§ Task instructions
Lines to return, exactly: from the line with "Keystroke to rendered" to the line with "Snapshot creation for" in the entries below, both included.

(Saved entries)
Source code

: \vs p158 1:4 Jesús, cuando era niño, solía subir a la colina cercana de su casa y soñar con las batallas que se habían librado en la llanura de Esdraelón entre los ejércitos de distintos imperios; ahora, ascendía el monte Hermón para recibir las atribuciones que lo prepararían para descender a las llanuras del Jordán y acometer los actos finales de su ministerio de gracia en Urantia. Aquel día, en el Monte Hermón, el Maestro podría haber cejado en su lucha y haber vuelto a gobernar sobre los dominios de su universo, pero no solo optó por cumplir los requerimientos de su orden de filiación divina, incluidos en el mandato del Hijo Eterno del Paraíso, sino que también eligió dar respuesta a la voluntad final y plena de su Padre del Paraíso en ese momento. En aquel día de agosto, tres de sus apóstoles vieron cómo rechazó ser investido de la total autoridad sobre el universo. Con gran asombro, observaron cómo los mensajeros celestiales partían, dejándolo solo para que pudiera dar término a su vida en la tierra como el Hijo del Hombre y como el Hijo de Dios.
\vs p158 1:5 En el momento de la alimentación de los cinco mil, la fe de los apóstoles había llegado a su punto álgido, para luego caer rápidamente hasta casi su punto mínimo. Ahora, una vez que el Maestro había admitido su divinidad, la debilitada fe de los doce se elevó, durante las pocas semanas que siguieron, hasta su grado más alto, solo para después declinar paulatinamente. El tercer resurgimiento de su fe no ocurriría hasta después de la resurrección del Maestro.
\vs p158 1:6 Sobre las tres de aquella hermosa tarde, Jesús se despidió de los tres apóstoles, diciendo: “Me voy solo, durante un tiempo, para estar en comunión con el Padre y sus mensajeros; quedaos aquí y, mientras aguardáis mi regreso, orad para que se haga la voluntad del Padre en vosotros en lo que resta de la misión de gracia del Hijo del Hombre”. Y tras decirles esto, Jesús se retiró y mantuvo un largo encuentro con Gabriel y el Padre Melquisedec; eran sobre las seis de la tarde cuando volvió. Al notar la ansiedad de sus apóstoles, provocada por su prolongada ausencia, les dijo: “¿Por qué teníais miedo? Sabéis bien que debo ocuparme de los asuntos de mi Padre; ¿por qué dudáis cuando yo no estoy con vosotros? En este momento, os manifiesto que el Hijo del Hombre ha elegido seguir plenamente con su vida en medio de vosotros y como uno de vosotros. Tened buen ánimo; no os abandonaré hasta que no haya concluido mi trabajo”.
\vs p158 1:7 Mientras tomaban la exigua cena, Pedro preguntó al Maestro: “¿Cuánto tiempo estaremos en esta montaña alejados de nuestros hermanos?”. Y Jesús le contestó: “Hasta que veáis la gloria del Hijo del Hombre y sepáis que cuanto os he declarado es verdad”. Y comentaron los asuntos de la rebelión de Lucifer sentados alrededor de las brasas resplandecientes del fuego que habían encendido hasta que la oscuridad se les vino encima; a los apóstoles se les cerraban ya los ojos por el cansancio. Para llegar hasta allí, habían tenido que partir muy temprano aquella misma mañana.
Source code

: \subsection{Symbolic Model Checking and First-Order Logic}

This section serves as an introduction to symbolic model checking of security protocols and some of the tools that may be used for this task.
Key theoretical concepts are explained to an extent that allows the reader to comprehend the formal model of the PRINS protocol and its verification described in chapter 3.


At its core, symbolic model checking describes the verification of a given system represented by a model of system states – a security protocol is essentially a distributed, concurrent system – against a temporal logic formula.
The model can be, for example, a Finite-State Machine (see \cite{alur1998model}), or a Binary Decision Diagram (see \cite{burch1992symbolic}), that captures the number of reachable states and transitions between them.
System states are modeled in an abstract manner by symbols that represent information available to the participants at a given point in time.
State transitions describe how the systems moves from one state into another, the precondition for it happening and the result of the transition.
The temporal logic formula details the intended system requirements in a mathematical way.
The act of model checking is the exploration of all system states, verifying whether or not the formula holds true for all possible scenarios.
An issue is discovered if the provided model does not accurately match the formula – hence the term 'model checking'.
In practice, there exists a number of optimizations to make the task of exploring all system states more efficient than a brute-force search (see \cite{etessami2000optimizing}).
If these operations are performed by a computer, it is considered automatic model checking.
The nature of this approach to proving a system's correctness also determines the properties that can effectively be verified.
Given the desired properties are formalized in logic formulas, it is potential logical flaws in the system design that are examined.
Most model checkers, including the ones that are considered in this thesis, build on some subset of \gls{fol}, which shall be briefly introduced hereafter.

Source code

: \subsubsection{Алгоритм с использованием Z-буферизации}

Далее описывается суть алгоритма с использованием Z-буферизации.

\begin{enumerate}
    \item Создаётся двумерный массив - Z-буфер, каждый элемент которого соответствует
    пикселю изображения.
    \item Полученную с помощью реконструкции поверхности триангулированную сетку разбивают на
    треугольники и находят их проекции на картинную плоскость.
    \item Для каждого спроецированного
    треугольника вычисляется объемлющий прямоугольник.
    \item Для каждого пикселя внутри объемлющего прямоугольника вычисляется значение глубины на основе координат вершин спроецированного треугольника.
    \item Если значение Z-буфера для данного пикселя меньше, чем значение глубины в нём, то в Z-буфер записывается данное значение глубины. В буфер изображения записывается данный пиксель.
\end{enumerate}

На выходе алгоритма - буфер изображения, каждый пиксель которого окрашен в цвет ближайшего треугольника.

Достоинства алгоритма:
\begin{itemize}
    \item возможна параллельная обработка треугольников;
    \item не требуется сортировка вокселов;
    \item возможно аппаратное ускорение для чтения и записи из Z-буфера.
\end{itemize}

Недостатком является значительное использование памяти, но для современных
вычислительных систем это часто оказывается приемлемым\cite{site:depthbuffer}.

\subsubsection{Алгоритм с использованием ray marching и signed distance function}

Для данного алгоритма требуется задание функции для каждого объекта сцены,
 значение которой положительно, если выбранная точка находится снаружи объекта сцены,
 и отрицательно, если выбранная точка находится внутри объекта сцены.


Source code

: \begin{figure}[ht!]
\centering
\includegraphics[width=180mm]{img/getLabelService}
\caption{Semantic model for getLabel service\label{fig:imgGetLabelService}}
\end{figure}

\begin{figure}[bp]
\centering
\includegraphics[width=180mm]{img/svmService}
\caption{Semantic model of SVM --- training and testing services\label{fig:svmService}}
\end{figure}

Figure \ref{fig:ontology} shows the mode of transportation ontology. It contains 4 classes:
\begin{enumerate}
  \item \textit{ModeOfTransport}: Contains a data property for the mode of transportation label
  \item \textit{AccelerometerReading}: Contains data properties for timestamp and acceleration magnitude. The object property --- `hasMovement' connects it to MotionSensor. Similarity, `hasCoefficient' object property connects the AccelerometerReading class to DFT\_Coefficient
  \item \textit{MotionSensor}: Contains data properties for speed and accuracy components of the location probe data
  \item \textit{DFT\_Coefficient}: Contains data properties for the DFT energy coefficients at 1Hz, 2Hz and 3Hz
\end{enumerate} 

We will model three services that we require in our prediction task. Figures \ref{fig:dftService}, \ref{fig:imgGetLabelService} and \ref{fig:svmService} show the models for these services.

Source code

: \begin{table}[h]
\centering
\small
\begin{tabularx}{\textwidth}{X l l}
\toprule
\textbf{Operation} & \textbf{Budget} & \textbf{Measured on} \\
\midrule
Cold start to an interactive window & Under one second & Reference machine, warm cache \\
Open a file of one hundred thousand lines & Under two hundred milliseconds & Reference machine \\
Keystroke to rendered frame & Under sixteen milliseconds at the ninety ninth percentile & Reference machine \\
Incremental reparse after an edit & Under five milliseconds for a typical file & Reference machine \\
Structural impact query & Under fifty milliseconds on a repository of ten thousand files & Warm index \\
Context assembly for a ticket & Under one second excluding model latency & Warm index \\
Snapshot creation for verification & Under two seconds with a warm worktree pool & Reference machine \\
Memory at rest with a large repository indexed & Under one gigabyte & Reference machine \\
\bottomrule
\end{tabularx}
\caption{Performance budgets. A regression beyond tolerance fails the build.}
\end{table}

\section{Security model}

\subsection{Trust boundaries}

§ Expected output
Keystroke to rendered frame & Under sixteen milliseconds at the ninety ninth percentile & Reference machine \\
Incremental reparse after an edit & Under five milliseconds for a typical file & Reference machine \\
Structural impact query & Under fifty milliseconds on a repository of ten thousand files & Warm index \\
Context assembly for a ticket & Under one second excluding model latency & Warm index \\
Snapshot creation for verification & Under two seconds with a warm worktree pool & Reference machine \\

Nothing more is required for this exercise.